AIM OF THE EXERCISE: Produce as output only the lines below starting at the line with "1. Text based game" and continuing through the line with "The idea of this", each one exactly as written.

#### PROVIDED DATA ####

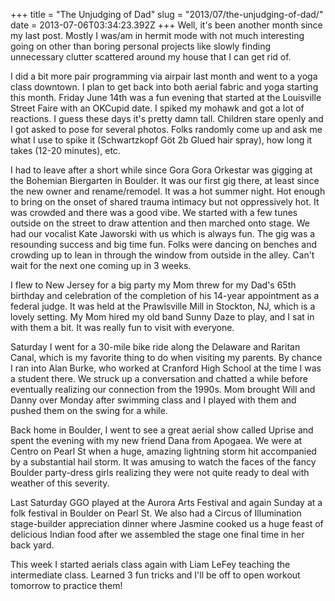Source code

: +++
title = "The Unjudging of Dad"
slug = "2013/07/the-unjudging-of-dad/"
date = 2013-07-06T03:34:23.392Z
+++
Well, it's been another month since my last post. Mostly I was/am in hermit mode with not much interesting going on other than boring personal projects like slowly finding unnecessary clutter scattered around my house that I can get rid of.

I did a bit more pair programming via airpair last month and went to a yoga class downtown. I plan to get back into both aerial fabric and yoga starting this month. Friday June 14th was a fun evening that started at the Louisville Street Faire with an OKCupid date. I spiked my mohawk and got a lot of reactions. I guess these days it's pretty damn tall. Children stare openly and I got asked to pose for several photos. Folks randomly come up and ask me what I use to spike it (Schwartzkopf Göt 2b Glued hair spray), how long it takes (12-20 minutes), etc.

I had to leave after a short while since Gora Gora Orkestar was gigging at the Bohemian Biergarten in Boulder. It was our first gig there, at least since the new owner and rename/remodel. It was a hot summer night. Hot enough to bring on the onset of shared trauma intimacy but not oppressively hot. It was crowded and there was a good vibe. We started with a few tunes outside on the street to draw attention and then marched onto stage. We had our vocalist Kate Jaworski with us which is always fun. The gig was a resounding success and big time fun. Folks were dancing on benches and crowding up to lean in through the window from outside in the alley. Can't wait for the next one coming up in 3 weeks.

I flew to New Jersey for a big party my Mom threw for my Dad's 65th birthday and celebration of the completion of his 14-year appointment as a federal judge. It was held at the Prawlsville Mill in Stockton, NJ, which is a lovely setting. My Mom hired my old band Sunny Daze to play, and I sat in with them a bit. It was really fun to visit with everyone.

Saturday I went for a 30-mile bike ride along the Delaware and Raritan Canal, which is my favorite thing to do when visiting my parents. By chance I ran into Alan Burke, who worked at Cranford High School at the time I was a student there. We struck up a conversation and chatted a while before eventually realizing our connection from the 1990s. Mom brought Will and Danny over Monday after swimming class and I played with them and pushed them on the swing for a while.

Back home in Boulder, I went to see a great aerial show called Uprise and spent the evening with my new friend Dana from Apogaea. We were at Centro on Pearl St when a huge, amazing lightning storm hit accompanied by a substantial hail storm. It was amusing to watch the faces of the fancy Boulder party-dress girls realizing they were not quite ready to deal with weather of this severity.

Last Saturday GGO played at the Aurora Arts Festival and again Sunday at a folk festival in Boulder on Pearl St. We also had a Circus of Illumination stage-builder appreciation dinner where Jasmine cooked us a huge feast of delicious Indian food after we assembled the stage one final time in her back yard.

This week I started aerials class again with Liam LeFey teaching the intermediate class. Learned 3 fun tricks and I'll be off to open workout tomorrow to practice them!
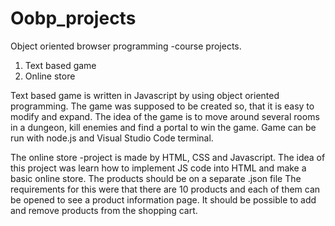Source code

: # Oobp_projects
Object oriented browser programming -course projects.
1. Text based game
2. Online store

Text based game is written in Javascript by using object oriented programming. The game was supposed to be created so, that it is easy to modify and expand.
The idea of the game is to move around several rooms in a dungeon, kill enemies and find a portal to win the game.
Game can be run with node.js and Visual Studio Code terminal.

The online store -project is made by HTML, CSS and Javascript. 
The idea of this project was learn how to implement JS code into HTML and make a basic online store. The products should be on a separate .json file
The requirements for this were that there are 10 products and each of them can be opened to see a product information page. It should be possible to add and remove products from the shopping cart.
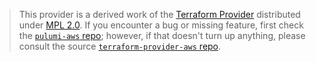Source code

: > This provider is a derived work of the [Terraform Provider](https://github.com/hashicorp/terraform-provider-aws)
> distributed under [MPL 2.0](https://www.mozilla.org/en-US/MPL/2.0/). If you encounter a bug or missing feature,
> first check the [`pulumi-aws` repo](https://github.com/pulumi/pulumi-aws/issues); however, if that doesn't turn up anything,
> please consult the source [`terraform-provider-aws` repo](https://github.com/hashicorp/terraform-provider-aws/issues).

####

RESPONSE TO THE TASK:
1. Text based game
2. Online store

Text based game is written in Javascript by using object oriented programming. The game was supposed to be created so, that it is easy to modify and expand.
The idea of the game is to move around several rooms in a dungeon, kill enemies and find a portal to win the game.
Game can be run with node.js and Visual Studio Code terminal.

The online store -project is made by HTML, CSS and Javascript. 
The idea of this project was learn how to implement JS code into HTML and make a basic online store. The products should be on a separate .json file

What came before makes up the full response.